← All Tutorials

Tutorial 2: Fitting the Model

How should we estimate the logistic regression parameters?

Systematic
Link
Distribution
4 Fitting
5 Implementation

Your model so far

Systematic Component
$\eta = \beta_0 + \beta_1 \cdot \text{Age} + \ldots$
Link Function
Logit: $\ln(p/(1-p)) = \eta$
Distribution
Binomial

Key Difference from Tutorial 1

Unlike linear regression (Gaussian + identity), logistic regression has no closed-form solution. We cannot simply compute $\beta = (X'X)^{-1}X'y$. The logit link creates a non-linear equation that must be solved iteratively.

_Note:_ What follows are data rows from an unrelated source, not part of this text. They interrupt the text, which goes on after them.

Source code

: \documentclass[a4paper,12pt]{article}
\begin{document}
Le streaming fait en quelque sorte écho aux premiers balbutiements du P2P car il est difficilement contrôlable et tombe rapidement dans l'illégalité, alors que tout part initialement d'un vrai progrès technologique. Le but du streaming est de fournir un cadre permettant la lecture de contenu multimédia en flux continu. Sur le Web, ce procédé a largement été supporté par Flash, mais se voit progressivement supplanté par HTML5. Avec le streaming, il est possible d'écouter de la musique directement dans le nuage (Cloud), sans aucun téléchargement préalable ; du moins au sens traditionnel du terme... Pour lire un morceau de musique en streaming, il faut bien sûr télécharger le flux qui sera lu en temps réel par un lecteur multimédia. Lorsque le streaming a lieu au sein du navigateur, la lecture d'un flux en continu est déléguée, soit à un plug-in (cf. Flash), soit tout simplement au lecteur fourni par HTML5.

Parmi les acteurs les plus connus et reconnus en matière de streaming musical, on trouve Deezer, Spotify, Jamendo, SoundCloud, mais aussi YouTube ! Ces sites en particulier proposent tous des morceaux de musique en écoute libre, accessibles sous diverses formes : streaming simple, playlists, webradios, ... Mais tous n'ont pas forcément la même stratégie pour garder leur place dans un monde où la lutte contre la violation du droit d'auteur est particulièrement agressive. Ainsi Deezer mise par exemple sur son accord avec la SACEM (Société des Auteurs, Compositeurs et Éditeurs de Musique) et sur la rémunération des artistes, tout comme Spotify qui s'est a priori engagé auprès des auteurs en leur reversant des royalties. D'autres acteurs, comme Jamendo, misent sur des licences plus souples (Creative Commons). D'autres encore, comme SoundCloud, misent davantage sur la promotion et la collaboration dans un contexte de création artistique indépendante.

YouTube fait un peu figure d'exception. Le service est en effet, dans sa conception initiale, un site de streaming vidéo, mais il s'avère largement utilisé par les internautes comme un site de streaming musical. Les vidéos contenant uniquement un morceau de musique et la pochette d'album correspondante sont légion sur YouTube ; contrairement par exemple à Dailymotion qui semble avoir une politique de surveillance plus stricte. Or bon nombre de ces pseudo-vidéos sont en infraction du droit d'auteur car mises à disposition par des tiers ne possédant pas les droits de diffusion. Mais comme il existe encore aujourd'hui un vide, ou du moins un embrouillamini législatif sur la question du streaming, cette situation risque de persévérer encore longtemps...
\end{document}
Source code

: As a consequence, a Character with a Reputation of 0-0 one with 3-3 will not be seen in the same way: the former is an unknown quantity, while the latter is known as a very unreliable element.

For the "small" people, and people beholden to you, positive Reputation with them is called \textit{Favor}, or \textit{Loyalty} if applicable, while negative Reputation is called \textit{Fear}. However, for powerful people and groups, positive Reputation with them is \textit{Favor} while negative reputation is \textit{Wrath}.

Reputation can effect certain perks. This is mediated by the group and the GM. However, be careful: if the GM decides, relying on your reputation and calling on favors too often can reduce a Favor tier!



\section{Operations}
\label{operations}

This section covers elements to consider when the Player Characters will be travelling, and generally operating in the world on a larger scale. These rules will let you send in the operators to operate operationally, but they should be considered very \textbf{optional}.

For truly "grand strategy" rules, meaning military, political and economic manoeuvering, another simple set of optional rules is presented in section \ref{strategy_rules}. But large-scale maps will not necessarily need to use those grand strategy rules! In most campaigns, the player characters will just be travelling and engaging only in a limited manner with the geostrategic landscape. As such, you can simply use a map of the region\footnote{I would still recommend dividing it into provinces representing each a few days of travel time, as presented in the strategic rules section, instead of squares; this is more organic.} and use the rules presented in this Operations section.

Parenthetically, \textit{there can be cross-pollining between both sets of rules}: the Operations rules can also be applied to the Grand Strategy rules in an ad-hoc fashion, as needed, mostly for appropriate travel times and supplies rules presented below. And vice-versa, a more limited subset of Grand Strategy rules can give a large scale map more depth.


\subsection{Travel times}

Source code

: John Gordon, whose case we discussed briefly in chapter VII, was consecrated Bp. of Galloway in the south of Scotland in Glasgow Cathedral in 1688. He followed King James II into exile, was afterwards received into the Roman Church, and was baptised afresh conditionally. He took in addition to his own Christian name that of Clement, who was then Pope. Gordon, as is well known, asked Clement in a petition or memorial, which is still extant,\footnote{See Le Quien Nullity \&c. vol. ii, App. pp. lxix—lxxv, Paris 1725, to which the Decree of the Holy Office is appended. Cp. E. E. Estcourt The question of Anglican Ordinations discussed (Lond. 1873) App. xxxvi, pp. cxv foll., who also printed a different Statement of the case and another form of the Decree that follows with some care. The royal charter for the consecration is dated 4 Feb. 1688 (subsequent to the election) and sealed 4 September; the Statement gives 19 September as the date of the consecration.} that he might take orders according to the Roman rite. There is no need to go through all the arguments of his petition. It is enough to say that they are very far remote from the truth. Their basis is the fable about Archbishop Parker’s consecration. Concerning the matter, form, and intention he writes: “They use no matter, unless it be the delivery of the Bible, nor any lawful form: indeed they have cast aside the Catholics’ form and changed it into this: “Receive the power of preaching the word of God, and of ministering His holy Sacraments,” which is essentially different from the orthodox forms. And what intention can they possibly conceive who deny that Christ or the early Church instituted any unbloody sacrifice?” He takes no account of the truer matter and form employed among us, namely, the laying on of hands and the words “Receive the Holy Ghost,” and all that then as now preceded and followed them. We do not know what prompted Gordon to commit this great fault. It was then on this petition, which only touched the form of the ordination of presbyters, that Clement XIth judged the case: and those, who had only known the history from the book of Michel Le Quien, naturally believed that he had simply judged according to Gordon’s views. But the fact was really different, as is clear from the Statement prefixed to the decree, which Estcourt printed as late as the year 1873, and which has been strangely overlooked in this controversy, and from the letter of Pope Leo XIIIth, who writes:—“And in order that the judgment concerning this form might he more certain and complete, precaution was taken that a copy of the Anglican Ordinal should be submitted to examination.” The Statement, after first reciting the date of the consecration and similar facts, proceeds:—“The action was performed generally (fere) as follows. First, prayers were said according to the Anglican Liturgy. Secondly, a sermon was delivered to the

How should we find the $\beta$ coefficients?

We have our model structure defined. Now we need to estimate the parameters ($\beta_0, \beta_1, \ldots, \beta_5$) that best fit the observed data.

Click on a card to select it.

🔄

Maximum Likelihood (IRLS)

Iteratively Reweighted Least Squares - the standard GLM fitting algorithm.

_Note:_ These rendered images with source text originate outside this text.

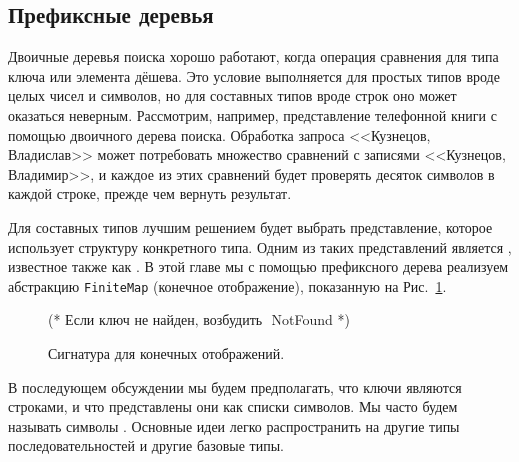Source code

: \subsection{Префиксные деревья}
\label{sc:10.3.1}

Двоичные деревья поиска хорошо работают, когда операция сравнения для
типа ключа или элемента дёшева. Это условие выполняется для простых
типов вроде целых чисел и символов, но для составных типов вроде строк оно
может оказаться неверным. Рассмотрим, например, представление
телефонной книги с помощью двоичного дерева поиска. Обработка запроса
<<Кузнецов, Владислав>> может потребовать множество сравнений с
записями <<Кузнецов, Владимир>>, и каждое из этих сравнений будет
проверять десяток символов в каждой строке, прежде чем вернуть
результат.

Для составных типов лучшим решением будет выбрать представление,
которое использует структуру конкретного типа. Одним из таких
представлений является , известное также
как . В этой главе
мы с помощью префиксного дерева реализуем абстракцию
\lstinline!FiniteMap! (конечное отображение), показанную на Рис.~\ref{fig:10.9}.

\begin{figure}
  \centering
  
  (* $\mbox{Если ключ не найден, возбудить }$ NotFound *)
  \caption{Сигнатура для конечных отображений.}
  \label{fig:10.9}
\end{figure}

В последующем обсуждении мы будем предполагать, что ключи являются
строками, и что представлены они как списки символов. Мы часто будем
называть символы . Основные идеи легко
распространить на другие типы последовательностей и другие базовые
типы.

Iterative optimization • Required for logistic • Fisher scoring

📐

Closed-Form (OLS)

Direct analytical solution using matrix algebra: $\beta = (X'X)^{-1}X'y$

One-shot calculation • No iteration • Exact solution

⛰️

Gradient Descent

General-purpose optimization by following the gradient of the loss function.

Step size tuning • Slower convergence • Deep learning standard

🎯

Newton-Raphson

Second-order optimization using the Hessian matrix.

Fast convergence • Computes curvature • IRLS is a form of this

✔ Fitting Method Selected

Maximum Likelihood via IRLS is the standard approach for GLMs, and it's required for logistic regression since there's no closed-form solution.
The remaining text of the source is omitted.